What really worked on her was the novel technique of a CT Myelogram. After much hard work, we could optimally use technology to safely push high radiation doses by SBRT for stubborn cancer cells around her spinal card. She started to walk gradually, and it was extremely gratifying and fulfilling to see such outcomes.
The Tumour Board
Another patient that I recall was a 45-year gentleman with cancer of upper part of the jaw called as maxillary cancer. He was already seen by several surgical oncologists and his cancer was declared inoperable or surgically unresectable. He came to us for palliative radiation therapy after getting opinions from several leading cancer centres. Since he was young and fit, his best chance of cure could only come from surgery and not radiation therapy.
As per standard practice at Max Institute of Cancer Care, we kept this case for a discussion in our ‘Tumour Board’. We all deliberated and discussed this case for hours and decided to treat him with a unique protocol of pre-operative radiation and chemotherapy followed by an attempt at surgery. After 5 weeks of radiation and chemotherapy, he responded well to the treatment and underwent successful surgery for his tumour. Nine years hence, he is doing quite well.
Another case of a 55-year-old with recurrent cancer of rectum and a tumour stuck to his prostate gland which could not be removed as he had a history of kidney transplant, was successfully treated when members of our tumour board came up with a unique solution of surgically removing the cancer and giving intra operative radiation therapy (IORT) to the prostate gland area where the tumour was stuck. A very unique solution and the best chance to cure our patient!

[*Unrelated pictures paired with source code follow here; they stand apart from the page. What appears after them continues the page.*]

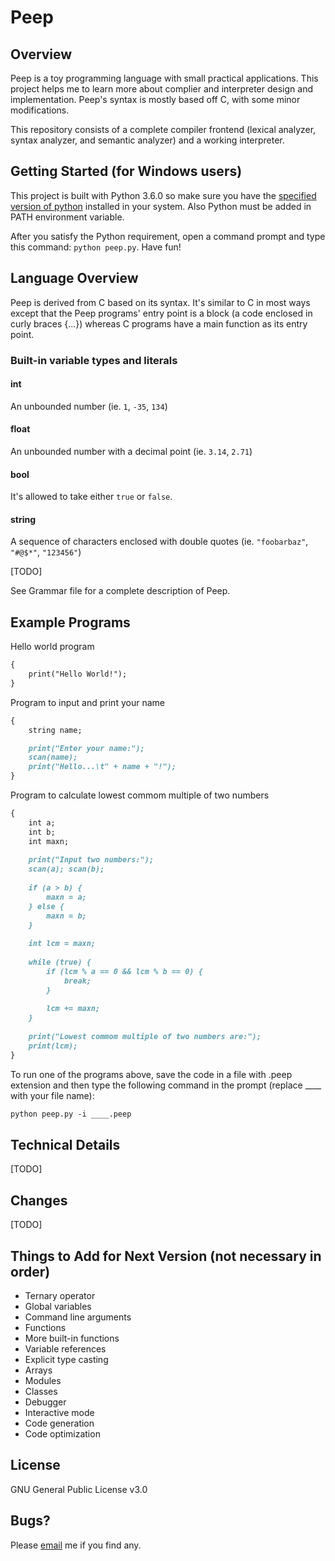 # Peep

## Overview

Peep is a toy programming language with small practical applications. This project helps me to learn more about complier and interpreter design and implementation. Peep's syntax is mostly based off C, with some minor modifications.

This repository consists of a complete compiler frontend (lexical analyzer, syntax analyzer, and semantic analyzer) and a working interpreter.

## Getting Started (for Windows users)

This project is built with Python 3.6.0 so make sure you have the [specified version of python](https://www.python.org/downloads/release/python-360/) installed in your system. Also Python must be added in PATH environment variable.

After you satisfy the Python requirement, open a command prompt and type this command: `python peep.py`. Have fun!

## Language Overview

Peep is derived from C based on its syntax. It's similar to C in most ways except that the Peep programs' entry point is a block (a code enclosed in curly braces {...}) whereas C programs have a main function as its entry point.

### Built-in variable types and literals

#### int

An unbounded number (ie. ```1```, ```-35```, ```134```)

#### float

An unbounded number with a decimal point (ie. ```3.14```, ```2.71```)

#### bool

It's allowed to take either ```true``` or ```false```.

#### string

A sequence of characters enclosed with double quotes (ie. ```"foobarbaz"```, ```"#@$*"```, ```"123456"```)

[TODO]

See Grammar file for a complete description of Peep.

## Example Programs

Hello world program
```markdown
{
    print("Hello World!");
}
```

Program to input and print your name
```markdown
{
    string name;

    print("Enter your name:");
    scan(name);
    print("Hello...\t" + name + "!");
}
```

Program to calculate lowest commom multiple of two numbers
```markdown
{
    int a;
    int b;
    int maxn;
    
    print("Input two numbers:");
    scan(a); scan(b);
    
    if (a > b) {
        maxn = a;
    } else {
        maxn = b;
    }
    
    int lcm = maxn;
    
    while (true) {
        if (lcm % a == 0 && lcm % b == 0) {
            break;
        }
        
        lcm += maxn;
    }
    
    print("Lowest commom multiple of two numbers are:");
    print(lcm);
}
```

To run one of the programs above, save the code in a file with .peep extension and then type the following command in the prompt (replace ____ with your file name):
```markdown
python peep.py -i ____.peep
```

## Technical Details

[TODO]

## Changes

[TODO]

## Things to Add for Next Version (not necessary in order)
- Ternary operator
- Global variables
- Command line arguments
- Functions
- More built-in functions
- Variable references
- Explicit type casting
- Arrays
- Modules
- Classes
- Debugger
- Interactive mode
- Code generation
- Code optimization

## License

GNU General Public License v3.0

## Bugs?

Please [email](mailto:codingexpert123@gmail.com) me if you find any.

IORT is a technique of RT where a single high dose of radiation therapy is given to the tumour bed in the operation theatre itself. Since it delivers a high dose of radiation, it is especially useful in recurrent cases requiring reirradiation.
In my continuing journey, I see the road ahead paved with opportunities to bring to work the same commitment that my teachers had and to keep abreast with and integrate more and more novel technologies. These are what will ultimately help us bring better healthcare outcomes to our patients!